Colombian Mercenaries Tracked to Sudan’s Fallen City of el-Fasher

A forensic investigation using mobile phone tracking data has placed Colombian mercenaries at the heart of the Rapid Support Forces’ brutal campaign in Sudan, including during the capture of el-Fasher — a city whose fall the International Criminal Court has assessed as involving war crimes and crimes against humanity.

The Conflict Insights Group (CIG), led by director Justin Lynch, tracked more than 50 mobile devices between January and April 2025, piecing together a trail that stretches from South America to the United Arab Emirates and deep into Sudan’s most devastated war zones. The findings present the most detailed evidence yet of foreign fighter involvement in a conflict that has killed tens of thousands and displaced millions.

The digital trail begins in Colombia. One tracked phone travelled from Colombia to Abu Dhabi’s Zayed International Airport before moving to a UAE military training facility in Ghayathi, in Abu Dhabi’s western region. Four devices configured to Spanish were identified at that facility. Two subsequently travelled to Sudan’s South Darfur state, with one arriving in Nyala — the de-facto capital of RSF-controlled territory.

Tens of thousands of residents fled el-Fasher as the Rapid Support Forces besieged the Darfur city.
Tens of thousands of residents fled el-Fasher as the Rapid Support Forces besieged the Darfur city.

In Nyala, investigators identified more than 40 Spanish-language devices. Wi-fi networks bearing the names ‘ANTIAEREO’ and ‘AirDefense’ — Spanish and English military terminology for anti-aircraft operations — were detected in the city, suggesting an organised, operationally active foreign contingent embedded within RSF structures.

The most damning data point concerns el-Fasher itself. A tracked phone travelled from Colombia to Nyala and then onward to el-Fasher during October, precisely when the RSF completed its takeover of the city after an 18-month siege. A wi-fi network named ‘ATACADOR’ — Spanish for ‘attacker’ — was active in el-Fasher during the RSF’s seizure of the city. UN investigators have described the atrocities committed there as bearing the hallmarks of genocide.

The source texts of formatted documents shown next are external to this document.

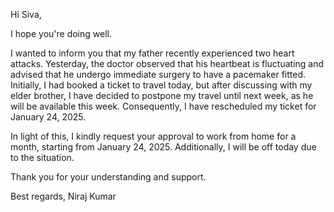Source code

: Hi Siva,

I hope you're doing well.

I wanted to inform you that my father recently experienced two heart attacks. Yesterday, the doctor observed that his heartbeat is fluctuating and advised that he undergo immediate surgery to have a pacemaker fitted. Initially, I had booked a ticket to travel today, but after discussing with my elder brother, I have decided to postpone my travel until next week, as he will be available this week. Consequently, I have rescheduled my ticket for January 24, 2025.

In light of this, I kindly request your approval to work from home for a month, starting from January 24, 2025. Additionally, I will be off today due to the situation.

Thank you for your understanding and support.

Best regards,
Niraj Kumar
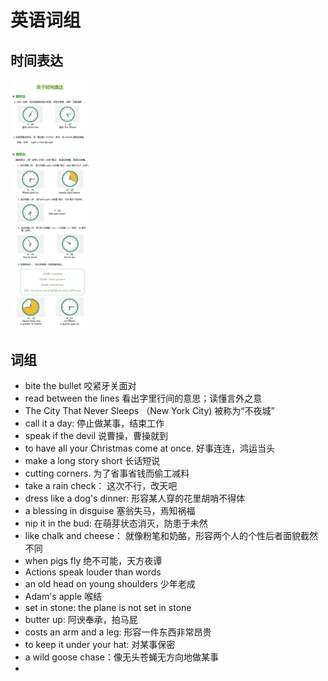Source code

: # 英语词组







## 时间表达

<img src="./img/image-20220325151744939.png" alt="image-20220325151744939" style="zoom: 39%;" /> 



## 词组

- bite the bullet 咬紧牙关面对
- read between the lines 看出字里行间的意思；读懂言外之意
- The City That Never Sleeps （New York City) 被称为“不夜城”
- call it a day: 停止做某事，结束工作
- speak if the devil 说曹操，曹操就到
- to have all your Christmas come at once. 好事连连，鸿运当头
- make a long story short 长话短说
- cutting corners. 为了省事省钱而偷工减料
- take a rain check： 这次不行，改天吧
- dress like a dog's dinner: 形容某人穿的花里胡哨不得体
- a blessing in disguise 塞翁失马，焉知祸福
- nip it in the bud: 在萌芽状态消灭，防患于未然
- like chalk and cheese： 就像粉笔和奶酪，形容两个人的个性后者面貌截然不同
- when pigs fly 绝不可能，天方夜谭
- Actions speak louder than words
- an old head on young shoulders 少年老成
- Adam's apple 喉结
- set in stone: the plane is not set in stone
- butter up: 阿谀奉承，拍马屁
- costs an arm and a leg: 形容一件东西非常昂贵
- to keep it under your hat: 对某事保密
- a wild goose chase：像无头苍蝇无方向地做某事
-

The Colombian fighters operated under the banner of the Desert Wolves brigade, fulfilling roles as drone pilots, artillerymen and military instructors. The unit is led by retired Colombian army Colonel Alvaro Quijano, who is based in the UAE and has been sanctioned by both the United States and United Kingdom governments. The brigade was paid and employed by a UAE-based company with documented ties to senior Emirati government officials.

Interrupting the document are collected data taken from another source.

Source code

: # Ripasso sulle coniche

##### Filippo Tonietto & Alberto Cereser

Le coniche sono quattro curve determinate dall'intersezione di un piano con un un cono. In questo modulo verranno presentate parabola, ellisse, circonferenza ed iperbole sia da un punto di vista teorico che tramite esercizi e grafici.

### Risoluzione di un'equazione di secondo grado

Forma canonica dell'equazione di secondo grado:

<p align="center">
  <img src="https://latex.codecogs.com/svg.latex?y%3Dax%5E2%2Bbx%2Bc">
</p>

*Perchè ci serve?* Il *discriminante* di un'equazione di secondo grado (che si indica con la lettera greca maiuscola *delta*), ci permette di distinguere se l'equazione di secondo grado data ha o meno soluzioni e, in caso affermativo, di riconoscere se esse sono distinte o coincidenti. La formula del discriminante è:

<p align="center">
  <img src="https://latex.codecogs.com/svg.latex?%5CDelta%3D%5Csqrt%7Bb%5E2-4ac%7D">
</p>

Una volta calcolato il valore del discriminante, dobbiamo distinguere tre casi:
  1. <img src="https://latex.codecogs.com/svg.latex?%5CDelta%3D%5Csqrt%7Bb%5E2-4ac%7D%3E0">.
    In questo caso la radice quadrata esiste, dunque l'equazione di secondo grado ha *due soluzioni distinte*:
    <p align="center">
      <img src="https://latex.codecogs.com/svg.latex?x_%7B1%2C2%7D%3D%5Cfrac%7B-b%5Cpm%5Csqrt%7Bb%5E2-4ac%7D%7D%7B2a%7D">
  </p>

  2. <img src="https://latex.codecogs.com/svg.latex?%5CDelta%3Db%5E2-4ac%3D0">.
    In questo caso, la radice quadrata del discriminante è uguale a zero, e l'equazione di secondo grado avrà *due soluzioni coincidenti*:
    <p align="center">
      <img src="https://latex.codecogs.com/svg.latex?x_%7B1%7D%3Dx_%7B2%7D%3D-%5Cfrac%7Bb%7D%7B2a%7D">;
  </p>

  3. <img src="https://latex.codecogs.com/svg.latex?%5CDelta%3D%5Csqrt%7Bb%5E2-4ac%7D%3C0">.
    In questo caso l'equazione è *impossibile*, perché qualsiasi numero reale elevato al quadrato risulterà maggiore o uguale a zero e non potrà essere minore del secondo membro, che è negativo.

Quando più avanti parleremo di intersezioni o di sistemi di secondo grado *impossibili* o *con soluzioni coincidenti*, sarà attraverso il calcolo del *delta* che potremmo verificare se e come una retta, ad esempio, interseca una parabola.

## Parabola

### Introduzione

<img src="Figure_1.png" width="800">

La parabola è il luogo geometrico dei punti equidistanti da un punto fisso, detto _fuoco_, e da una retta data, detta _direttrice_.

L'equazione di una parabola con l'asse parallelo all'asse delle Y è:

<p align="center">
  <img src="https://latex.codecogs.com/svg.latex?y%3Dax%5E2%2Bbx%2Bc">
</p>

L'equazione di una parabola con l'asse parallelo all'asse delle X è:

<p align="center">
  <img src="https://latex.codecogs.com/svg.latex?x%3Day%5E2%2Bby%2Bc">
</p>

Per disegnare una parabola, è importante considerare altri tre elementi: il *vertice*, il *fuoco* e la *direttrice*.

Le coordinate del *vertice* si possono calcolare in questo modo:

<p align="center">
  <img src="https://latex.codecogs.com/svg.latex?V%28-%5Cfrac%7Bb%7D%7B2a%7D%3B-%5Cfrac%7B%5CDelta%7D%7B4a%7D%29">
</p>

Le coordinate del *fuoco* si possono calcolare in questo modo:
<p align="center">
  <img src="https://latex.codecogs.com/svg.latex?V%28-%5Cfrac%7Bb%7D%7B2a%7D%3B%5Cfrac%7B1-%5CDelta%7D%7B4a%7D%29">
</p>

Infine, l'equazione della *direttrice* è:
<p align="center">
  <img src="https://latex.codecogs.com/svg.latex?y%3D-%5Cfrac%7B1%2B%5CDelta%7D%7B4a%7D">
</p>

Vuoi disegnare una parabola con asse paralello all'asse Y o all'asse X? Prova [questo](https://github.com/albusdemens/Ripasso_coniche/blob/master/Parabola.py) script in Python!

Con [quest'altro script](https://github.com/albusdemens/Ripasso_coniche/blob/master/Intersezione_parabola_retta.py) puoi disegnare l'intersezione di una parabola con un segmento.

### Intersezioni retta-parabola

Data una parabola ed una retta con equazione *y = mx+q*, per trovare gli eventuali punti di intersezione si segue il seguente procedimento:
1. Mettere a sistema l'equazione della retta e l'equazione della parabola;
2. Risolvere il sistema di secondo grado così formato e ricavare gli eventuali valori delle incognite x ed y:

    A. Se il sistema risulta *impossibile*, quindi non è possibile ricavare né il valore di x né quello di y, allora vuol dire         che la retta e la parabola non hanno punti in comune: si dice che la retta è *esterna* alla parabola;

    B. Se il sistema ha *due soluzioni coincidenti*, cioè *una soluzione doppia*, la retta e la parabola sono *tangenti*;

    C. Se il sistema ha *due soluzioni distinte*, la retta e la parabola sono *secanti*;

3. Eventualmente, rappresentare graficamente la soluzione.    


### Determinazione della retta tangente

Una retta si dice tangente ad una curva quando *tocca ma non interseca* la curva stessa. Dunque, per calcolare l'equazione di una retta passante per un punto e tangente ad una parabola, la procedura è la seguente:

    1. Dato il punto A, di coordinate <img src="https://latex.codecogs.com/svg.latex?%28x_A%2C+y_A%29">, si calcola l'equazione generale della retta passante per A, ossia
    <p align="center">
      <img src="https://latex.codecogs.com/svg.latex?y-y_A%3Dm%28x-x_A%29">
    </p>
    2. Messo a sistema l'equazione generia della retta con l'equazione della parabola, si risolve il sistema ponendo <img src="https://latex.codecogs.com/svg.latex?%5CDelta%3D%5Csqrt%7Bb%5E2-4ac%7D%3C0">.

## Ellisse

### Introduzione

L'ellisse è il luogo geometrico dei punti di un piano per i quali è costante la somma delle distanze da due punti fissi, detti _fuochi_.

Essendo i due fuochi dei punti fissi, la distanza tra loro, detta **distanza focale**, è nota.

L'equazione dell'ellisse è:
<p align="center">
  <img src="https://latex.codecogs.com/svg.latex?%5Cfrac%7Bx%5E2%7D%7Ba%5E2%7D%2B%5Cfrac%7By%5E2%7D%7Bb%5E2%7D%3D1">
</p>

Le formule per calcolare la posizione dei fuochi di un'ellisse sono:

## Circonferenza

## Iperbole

Wi-fi networks named ‘DRONES’ and ‘LOBOS DEL DISIERTO’ — a phonetic rendering of ‘Desert Wolves’ in Spanish — were connected to by mercenary devices, further anchoring the unit’s identity to the tracked phones. The number of Colombian fighters operating in Sudan is estimated in the low hundreds.

Destroyed classroom in el-Fasher shows damage from repeated RSF shelling during the months-long siege of the city.
Destroyed classroom in el-Fasher shows damage from repeated RSF shelling during the months-long siege of the city.

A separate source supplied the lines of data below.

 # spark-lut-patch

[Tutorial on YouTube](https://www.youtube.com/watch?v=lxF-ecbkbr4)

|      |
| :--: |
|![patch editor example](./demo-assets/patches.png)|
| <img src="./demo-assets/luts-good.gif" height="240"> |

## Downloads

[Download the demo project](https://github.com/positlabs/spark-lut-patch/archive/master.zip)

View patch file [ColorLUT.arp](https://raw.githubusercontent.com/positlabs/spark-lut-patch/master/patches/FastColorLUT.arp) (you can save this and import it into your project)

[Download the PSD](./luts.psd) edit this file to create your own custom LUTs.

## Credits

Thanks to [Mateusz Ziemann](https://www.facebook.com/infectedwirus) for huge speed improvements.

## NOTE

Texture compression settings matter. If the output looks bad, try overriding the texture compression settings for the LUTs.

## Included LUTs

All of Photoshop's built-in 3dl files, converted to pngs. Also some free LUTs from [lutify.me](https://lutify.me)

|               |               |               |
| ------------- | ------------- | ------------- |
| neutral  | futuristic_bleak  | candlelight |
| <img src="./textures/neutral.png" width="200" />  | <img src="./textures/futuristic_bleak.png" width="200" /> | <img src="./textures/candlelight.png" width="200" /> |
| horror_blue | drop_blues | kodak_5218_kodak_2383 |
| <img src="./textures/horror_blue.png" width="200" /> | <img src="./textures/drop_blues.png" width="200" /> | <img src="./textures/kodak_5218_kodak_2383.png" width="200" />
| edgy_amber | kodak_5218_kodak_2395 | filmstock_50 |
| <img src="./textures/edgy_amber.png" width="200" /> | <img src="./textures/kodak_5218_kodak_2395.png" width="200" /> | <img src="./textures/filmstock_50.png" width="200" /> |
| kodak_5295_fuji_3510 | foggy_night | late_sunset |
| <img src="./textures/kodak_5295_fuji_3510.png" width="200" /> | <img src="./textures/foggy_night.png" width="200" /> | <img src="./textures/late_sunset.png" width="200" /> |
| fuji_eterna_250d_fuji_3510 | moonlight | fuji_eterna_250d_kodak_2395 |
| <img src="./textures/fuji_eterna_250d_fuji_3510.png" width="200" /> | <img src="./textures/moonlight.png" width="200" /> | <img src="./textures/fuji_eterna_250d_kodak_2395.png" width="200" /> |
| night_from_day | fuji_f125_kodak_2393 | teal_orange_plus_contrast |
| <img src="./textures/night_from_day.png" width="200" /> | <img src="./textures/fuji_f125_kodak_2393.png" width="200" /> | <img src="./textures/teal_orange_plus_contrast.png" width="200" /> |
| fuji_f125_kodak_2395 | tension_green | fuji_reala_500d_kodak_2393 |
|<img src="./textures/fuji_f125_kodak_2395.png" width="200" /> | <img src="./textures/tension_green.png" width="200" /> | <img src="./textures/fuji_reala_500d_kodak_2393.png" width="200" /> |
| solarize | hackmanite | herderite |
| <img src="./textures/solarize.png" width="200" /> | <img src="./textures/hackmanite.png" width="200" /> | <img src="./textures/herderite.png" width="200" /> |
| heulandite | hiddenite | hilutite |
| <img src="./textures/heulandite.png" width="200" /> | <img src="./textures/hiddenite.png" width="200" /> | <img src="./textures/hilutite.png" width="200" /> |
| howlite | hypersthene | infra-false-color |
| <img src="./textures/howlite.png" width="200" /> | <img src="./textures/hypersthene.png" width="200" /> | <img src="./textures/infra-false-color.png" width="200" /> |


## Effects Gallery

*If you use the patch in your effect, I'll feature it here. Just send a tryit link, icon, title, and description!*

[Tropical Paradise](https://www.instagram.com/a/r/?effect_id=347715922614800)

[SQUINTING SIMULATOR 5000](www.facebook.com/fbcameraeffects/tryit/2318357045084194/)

The CIG’s findings extend beyond Sudan’s borders. Spanish-language devices were also identified at a port in Somalia with known links to the UAE, and at a town in south-eastern Libya believed to serve as a logistical hub for weapons flowing to the RSF — suggesting a broader regional infrastructure supporting the paramilitary force.

The United Arab Emirates has consistently denied providing support to the RSF, which has been fighting Sudan’s regular army for three years. The CIG’s investigation directly challenges that position, tracing the mercenary network to a UAE military installation and a UAE-registered employer with government connections.

The US Treasury Department has separately stated that Colombian fighters supported the RSF’s capture of el-Fasher. Washington sanctioned Colombian nationals and associated companies for recruiting mercenaries to fight in Sudan in December, issuing a second round of sanctions the following week — an unusually rapid succession that signals the gravity with which the United States views the foreign fighter pipeline.

Colombian President Gustavo Petro has condemned the recruitment of his country’s nationals for the conflict in stark terms, calling the mercenaries ‘spectres of death’ and characterising their enlistment as a ‘form of human trafficking.’ His remarks reflect growing domestic pressure over the involvement of Colombian veterans — many of whom have combat experience from decades of internal conflict — in foreign wars.

The fall of el-Fasher marked a catastrophic milestone in a war that has produced one of the world’s worst humanitarian crises. The RSF’s 18-month siege of the city, the last major urban centre in Darfur outside its control, ended with mass civilian casualties. The ICC prosecutor’s assessment that the takeover involved crimes against humanity, combined with the UN’s genocide characterisation, places the conflict among the gravest situations currently before the international community.

The Desert Wolves investigation adds a new and troubling dimension: that the violence was not only sustained by Sudanese combatants, but enabled by a transnational mercenary network with roots in Latin America, logistics running through the Gulf, and operational reach across multiple African theatres.